>>>
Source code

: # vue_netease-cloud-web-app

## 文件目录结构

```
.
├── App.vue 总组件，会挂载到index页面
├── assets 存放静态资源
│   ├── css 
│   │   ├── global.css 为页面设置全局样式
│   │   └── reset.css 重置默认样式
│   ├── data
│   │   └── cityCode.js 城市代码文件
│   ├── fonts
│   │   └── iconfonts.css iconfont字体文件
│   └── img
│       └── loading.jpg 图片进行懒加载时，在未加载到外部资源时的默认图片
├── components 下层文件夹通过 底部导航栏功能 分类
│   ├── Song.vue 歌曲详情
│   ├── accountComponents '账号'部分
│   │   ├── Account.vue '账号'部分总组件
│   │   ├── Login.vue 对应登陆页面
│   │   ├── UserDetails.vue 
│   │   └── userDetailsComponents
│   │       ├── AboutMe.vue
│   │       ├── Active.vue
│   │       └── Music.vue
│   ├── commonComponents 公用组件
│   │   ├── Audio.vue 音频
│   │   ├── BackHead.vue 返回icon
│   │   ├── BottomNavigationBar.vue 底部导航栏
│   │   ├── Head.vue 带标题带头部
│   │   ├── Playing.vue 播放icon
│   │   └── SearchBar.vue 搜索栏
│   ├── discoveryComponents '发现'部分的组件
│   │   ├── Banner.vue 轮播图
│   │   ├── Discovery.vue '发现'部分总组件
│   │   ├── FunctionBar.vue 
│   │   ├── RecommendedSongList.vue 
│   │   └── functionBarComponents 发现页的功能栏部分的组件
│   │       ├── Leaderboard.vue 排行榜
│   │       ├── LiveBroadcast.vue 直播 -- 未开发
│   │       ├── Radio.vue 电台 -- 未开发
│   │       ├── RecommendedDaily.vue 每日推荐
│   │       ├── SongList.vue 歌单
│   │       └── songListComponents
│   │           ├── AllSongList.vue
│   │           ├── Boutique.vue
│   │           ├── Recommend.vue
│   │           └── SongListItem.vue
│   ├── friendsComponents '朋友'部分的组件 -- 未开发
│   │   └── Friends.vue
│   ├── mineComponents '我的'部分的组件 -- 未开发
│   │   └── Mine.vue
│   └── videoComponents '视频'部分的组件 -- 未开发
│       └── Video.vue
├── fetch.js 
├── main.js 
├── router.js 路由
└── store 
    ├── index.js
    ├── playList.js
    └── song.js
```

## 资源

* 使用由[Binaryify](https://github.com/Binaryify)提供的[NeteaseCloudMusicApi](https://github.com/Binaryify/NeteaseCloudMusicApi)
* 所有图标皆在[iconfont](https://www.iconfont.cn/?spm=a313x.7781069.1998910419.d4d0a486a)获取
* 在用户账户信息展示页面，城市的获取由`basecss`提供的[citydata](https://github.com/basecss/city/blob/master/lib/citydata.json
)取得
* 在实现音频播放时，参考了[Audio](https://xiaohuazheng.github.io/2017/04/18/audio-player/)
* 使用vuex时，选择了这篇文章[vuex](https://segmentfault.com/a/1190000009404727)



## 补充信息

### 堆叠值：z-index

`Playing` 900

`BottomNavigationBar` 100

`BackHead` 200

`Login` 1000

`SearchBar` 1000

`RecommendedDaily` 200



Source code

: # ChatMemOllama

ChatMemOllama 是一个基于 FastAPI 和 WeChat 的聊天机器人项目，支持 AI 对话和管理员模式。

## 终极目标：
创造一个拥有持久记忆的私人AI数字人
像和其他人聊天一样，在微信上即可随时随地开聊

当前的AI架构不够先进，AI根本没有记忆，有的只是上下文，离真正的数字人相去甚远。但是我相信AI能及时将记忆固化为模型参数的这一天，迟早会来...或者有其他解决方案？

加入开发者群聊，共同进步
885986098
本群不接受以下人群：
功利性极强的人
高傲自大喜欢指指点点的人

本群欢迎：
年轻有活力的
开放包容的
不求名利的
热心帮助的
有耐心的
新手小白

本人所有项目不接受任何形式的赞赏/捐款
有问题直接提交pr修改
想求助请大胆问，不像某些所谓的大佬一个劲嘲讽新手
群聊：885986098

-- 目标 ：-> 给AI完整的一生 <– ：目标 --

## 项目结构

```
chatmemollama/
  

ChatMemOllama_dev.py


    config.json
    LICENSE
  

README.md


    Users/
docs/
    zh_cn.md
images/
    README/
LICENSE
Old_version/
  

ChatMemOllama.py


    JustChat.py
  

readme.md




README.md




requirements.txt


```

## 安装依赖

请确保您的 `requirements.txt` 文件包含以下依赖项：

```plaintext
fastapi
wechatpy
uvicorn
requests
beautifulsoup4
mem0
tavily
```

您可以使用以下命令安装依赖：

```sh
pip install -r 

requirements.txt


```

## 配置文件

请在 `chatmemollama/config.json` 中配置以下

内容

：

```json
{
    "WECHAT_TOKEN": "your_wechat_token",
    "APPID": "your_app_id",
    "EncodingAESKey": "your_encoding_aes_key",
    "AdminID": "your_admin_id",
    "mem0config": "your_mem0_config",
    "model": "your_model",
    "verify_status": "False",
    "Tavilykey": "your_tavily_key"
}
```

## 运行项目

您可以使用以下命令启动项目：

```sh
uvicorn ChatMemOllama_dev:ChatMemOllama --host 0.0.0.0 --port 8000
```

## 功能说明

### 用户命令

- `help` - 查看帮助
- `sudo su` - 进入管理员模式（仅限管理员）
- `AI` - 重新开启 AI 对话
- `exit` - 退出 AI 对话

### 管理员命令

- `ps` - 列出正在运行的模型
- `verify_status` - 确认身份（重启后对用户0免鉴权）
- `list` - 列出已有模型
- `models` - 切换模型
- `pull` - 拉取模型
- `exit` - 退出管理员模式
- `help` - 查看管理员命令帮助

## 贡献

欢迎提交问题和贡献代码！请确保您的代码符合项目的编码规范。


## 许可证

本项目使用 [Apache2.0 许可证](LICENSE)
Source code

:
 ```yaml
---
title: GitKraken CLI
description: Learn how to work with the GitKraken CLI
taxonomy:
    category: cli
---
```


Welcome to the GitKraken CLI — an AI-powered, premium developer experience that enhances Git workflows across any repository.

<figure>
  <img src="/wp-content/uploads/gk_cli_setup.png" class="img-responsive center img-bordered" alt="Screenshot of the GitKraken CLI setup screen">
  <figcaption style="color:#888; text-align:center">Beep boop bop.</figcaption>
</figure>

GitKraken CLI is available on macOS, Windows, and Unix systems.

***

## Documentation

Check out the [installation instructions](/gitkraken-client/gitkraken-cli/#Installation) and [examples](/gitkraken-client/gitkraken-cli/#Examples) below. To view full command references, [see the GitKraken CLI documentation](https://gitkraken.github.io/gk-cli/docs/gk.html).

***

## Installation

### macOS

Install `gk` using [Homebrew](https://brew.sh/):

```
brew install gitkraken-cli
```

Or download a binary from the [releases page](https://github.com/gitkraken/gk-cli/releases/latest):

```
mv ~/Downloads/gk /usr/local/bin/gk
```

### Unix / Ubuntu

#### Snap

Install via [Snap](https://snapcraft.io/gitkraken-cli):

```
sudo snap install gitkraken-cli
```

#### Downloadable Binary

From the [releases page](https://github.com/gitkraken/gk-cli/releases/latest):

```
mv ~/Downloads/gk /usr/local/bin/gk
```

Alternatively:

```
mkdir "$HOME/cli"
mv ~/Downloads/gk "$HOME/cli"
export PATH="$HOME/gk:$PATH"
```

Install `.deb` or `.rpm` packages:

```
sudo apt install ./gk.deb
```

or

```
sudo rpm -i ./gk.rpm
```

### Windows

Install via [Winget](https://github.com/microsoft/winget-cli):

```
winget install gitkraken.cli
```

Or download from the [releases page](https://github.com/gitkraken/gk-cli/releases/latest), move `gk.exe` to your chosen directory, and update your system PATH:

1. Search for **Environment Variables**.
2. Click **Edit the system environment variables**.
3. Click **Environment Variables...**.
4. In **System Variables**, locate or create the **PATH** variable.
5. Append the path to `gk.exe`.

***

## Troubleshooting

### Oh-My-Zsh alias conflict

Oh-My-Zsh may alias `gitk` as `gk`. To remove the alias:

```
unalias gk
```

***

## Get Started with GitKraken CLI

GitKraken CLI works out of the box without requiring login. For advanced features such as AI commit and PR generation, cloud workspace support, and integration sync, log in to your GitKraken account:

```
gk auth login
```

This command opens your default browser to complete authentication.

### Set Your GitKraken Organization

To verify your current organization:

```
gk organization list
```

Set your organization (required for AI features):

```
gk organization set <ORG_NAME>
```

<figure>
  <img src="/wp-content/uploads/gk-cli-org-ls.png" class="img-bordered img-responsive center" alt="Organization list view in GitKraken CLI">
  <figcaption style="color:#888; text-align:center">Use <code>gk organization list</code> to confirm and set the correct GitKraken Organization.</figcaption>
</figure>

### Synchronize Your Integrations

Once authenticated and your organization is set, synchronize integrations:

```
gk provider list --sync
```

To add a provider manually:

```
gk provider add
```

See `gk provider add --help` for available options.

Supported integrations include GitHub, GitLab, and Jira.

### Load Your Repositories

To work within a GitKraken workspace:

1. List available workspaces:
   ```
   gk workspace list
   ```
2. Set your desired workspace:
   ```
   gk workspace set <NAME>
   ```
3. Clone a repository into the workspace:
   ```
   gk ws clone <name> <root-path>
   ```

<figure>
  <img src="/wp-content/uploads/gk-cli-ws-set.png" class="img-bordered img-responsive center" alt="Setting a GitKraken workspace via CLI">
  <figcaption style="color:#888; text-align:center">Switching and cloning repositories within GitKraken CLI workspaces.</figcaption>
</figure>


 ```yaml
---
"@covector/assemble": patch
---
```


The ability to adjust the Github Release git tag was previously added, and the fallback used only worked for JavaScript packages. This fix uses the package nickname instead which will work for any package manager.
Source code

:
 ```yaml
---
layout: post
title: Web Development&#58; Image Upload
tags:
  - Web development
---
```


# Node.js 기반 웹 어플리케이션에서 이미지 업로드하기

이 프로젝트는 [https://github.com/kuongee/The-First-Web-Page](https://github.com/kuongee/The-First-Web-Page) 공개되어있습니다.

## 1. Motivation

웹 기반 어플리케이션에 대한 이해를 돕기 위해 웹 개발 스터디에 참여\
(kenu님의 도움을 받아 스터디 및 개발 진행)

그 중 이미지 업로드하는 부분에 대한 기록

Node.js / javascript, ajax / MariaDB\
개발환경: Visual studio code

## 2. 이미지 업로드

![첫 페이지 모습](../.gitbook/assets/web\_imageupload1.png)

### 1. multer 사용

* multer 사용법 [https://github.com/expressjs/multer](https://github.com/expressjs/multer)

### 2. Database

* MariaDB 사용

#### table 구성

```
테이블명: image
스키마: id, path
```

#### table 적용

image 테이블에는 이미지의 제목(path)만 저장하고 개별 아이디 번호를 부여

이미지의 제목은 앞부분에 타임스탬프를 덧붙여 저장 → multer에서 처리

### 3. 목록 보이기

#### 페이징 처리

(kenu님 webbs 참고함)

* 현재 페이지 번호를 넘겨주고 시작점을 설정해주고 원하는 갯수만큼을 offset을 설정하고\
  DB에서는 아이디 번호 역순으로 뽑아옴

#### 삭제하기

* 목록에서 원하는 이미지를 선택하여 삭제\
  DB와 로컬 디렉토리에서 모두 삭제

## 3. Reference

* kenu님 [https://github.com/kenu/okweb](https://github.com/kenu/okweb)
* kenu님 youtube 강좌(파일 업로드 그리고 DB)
<<<
__Problem details__:
Reproduce the records above exactly, starting with the line that contains "그 중 이미지 업로드하는 부분에 대한 기록" and ending with the last line.

__Exercise output__:
그 중 이미지 업로드하는 부분에 대한 기록

Node.js / javascript, ajax / MariaDB\
개발환경: Visual studio code

## 2. 이미지 업로드

![첫 페이지 모습](../.gitbook/assets/web\_imageupload1.png)

### 1. multer 사용

* multer 사용법 [https://github.com/expressjs/multer](https://github.com/expressjs/multer)

### 2. Database

* MariaDB 사용

#### table 구성

```
테이블명: image
스키마: id, path
```

#### table 적용

image 테이블에는 이미지의 제목(path)만 저장하고 개별 아이디 번호를 부여

이미지의 제목은 앞부분에 타임스탬프를 덧붙여 저장 → multer에서 처리

### 3. 목록 보이기

#### 페이징 처리

(kenu님 webbs 참고함)

* 현재 페이지 번호를 넘겨주고 시작점을 설정해주고 원하는 갯수만큼을 offset을 설정하고\
  DB에서는 아이디 번호 역순으로 뽑아옴

#### 삭제하기

* 목록에서 원하는 이미지를 선택하여 삭제\
  DB와 로컬 디렉토리에서 모두 삭제

## 3. Reference

* kenu님 [https://github.com/kenu/okweb](https://github.com/kenu/okweb)
* kenu님 youtube 강좌(파일 업로드 그리고 DB)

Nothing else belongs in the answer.